• _Task input_
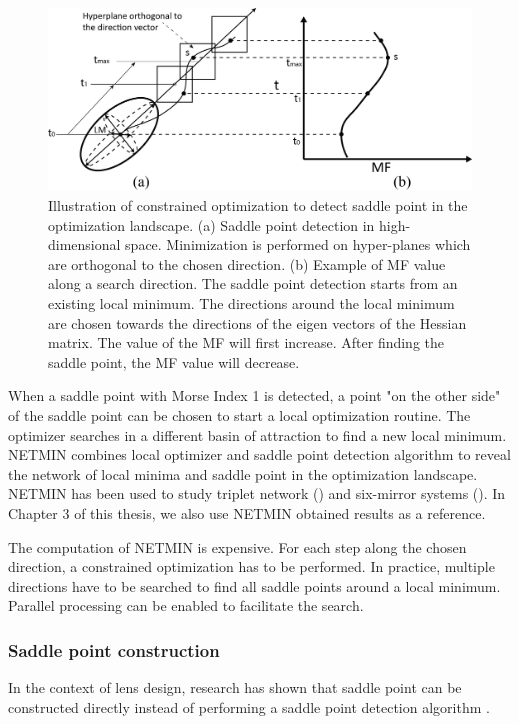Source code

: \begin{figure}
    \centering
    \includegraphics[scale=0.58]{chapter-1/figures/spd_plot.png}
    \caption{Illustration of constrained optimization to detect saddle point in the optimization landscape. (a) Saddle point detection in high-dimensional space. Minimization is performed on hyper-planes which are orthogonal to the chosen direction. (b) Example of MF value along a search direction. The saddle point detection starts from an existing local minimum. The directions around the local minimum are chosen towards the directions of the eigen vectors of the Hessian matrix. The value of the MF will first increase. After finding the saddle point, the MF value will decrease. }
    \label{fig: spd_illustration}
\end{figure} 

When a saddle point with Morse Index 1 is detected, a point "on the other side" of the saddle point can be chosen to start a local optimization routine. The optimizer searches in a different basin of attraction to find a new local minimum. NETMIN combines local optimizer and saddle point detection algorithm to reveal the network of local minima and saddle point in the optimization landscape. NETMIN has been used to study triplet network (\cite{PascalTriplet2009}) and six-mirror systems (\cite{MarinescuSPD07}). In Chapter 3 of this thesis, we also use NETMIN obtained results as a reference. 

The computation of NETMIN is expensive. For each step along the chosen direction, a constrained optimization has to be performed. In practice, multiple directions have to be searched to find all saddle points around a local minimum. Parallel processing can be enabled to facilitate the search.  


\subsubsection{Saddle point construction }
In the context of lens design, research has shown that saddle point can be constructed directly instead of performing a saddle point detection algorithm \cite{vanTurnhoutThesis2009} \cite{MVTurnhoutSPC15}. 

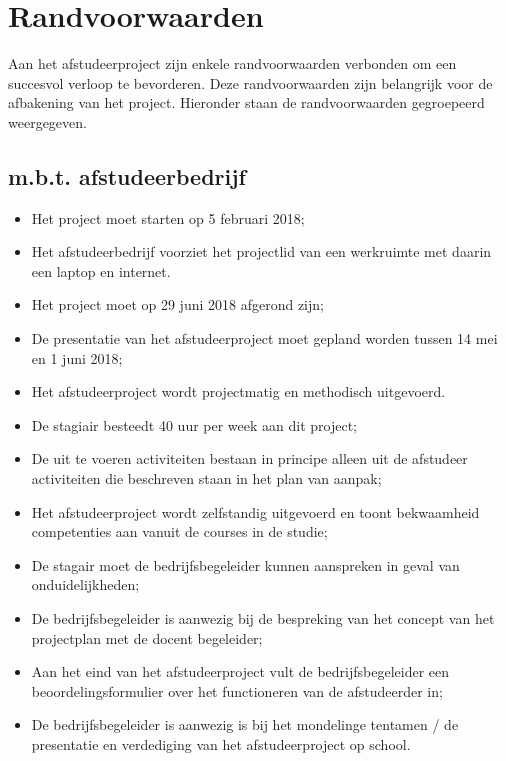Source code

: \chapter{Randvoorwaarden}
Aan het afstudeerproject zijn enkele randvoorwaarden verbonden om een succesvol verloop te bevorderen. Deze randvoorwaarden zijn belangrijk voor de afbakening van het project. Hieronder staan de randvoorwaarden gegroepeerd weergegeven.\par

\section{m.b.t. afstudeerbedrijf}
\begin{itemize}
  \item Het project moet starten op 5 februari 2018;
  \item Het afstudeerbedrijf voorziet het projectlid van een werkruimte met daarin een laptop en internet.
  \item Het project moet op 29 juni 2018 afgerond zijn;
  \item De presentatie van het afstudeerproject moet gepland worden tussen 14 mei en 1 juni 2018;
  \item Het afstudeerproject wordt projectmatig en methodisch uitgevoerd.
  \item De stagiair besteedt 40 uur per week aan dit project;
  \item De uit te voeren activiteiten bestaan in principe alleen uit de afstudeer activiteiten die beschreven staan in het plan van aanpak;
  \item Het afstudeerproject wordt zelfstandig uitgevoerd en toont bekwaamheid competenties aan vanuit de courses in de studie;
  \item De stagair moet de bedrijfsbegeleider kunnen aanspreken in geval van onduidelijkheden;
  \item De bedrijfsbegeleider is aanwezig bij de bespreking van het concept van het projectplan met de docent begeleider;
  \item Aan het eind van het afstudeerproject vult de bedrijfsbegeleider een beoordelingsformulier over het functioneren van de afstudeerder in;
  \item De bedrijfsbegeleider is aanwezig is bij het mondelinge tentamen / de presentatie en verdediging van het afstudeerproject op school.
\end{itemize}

• _Problem requirements_
Filter by the word "juni": copy every line of the data that holds it.

• _Exercise result_
  \item Het project moet op 29 juni 2018 afgerond zijn;
  \item De presentatie van het afstudeerproject moet gepland worden tussen 14 mei en 1 juni 2018;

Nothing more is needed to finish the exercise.